暑い夏の日曜日の昼下がり、通りにはひとっこひとり見当たりません。

段々事態が深刻化し始めてしばらく捜索してもマージョは見つからず、
アルバロ男爵が車のエンジンをかけて

「ちょっと車で一回りしてくる。」

と言って出かけていきました。

20分後、マージョのとぼけた顔が窓からのぞいているのを期待して出迎えるも
出てきたのは悲壮な表情のアルバロ男爵の顔のみ。

マージョはバカだからまだ引っ越してきたばかりで家の場所も分からないだろうし、
運動神経も鈍いからうろうろしていれば車に轢かれるかもしれないし、
一番可能性が高いのはマージョは血統書付きの純血種のヨークシャーテリアなので
一目でそれと分かる整った容姿をしているから盗まれて売り飛ばされるか、
もしくはそのまま家で飼われるか・・・。

でもこの人口2800人ほどの小さなカシノス村じゃ散歩をしていればすぐに見つかるし
普段見かけない犬を所有者じゃない人間が散歩していればすぐに人目につきます。

義父母も来ているのでマージョにばかり関わりあっているわけにはいきませんでしたが
いても立ってもいられなくなり私は近所の開いているバルに通達を出しにいきました。

正直私もアルバロ男爵も義父母と楽しく昼食会という気分じゃなかったのですが
できるだけこの間はマージョのことは忘れることにして昼食会を終え夕方になり
夕涼みと再度のマージョの捜索がてら外に出ることにしました。

私はお向かいのばあさん、裏の公営プール、道端に椅子を出して涼んでいるジジババや
若者に片っ端からマージョのことを説明し名前と電話番号を書いた紙切れを渡していきます。
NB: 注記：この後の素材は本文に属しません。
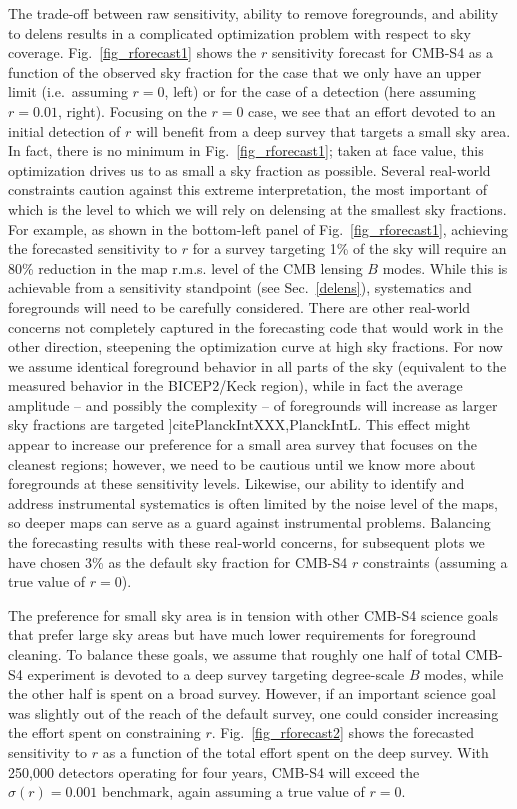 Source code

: The trade-off between raw sensitivity, ability to remove foregrounds, and ability to delens results in a complicated optimization problem with respect to sky coverage.
Fig.~\ref{fig_rforecast1} shows the $r$ sensitivity forecast for CMB-S4 as a function of the observed sky fraction for the case that we only have an upper limit (i.e.\ assuming $r=0$, left) or for the case of a detection (here assuming $r=0.01$, right).
Focusing on the $r=0$ case, we see that an effort devoted to an initial detection of $r$ will benefit from a deep survey that targets a small sky area.
In fact, there is no minimum in Fig.~\ref{fig_rforecast1}; taken at face value, this optimization drives us to as small a sky fraction as possible. 
Several real-world constraints caution against this extreme interpretation, the most important of which is the level to which we will rely on delensing at the smallest sky fractions.
For example, as shown in the bottom-left panel of Fig.~\ref{fig_rforecast1}, achieving the forecasted sensitivity to $r$ for a survey targeting 1\% of the sky will require an 80\% reduction in the map r.m.s. level of the CMB lensing $B$ modes. 
While this is achievable from a sensitivity standpoint (see Sec.~\ref{delens}), systematics and foregrounds will need to be carefully considered.
There are other real-world concerns not completely captured in the forecasting code that would work in the other direction, steepening the optimization curve at high sky fractions.
For now we assume identical foreground behavior in all parts of the sky (equivalent to the measured behavior in the BICEP2/Keck region), while in fact the average amplitude -- and possibly the complexity -- of foregrounds will increase as larger sky fractions are targeted ]cite{PlanckIntXXX,PlanckIntL}.
This effect might appear to increase our preference for a small area survey that focuses on the cleanest regions; however, we need to be cautious until we know more about foregrounds at these sensitivity levels.
Likewise, our ability to identify and address instrumental systematics is often limited by the noise level of the maps, so deeper maps can serve as a guard against instrumental problems.
Balancing the forecasting results with these real-world concerns, for subsequent plots we have chosen 3\% as the default sky fraction for CMB-S4 $r$ constraints (assuming a true value of $r=0$).

The preference for small sky area is in tension with other CMB-S4 science goals that prefer large sky areas but have much lower requirements for foreground cleaning.
To balance these goals, we assume that roughly one half of total CMB-S4 experiment is devoted to a deep survey targeting degree-scale $B$ modes, while the other half is spent on a broad survey.
However, if an important science goal was slightly out of the reach of the default survey, one could consider increasing the effort spent on constraining $r$.
Fig.~\ref{fig_rforecast2} shows the forecasted sensitivity to $r$ as a function of the total effort spent on the deep survey.
With 250,000 detectors operating for four years, CMB-S4 will exceed the $\sigma(r)=0.001$ benchmark, again assuming a true value of $r=0$.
そして村のメイン通りでいつも見かける体の不自由な車椅子の女性を見かけました。

彼女とその車椅子を押している女性に近付きやはりマージョのことを説明します。

するとその女性が

「あ、見て見て!ちょうどあそこに座ってビールを飲んでいるおじいさんいるでしょ?
あの人が村の毎朝9時のアナウンス係りだから
あの人に話して明日の朝村の放送で流してもらいないさい。名前はミゲルよ。」

カシノス村では毎朝9時に

「みなさん、おはようございます!今日は○○で○○の催しが○○からあります!」

とか時には

「おはようございます!村長です!今日もいいお天気ですね!」

とか

「昨夜、○○通りの○○氏の夫人のカルメンさんがお亡くなりになりました。
葬儀は○○で○時からです。」

とか毎朝村中にアナウンスされるのです。

その放送の前後に流される音楽も訃報の時はクラシックのミサ曲、
祭りの催しの時はポップな流行歌、闘牛のお知らせのときはパソ・ドブレ。
村長さんの時はちょっと古めの日本でいう美空ひばり的村長さんのお気に入りと思われる昔の流行歌。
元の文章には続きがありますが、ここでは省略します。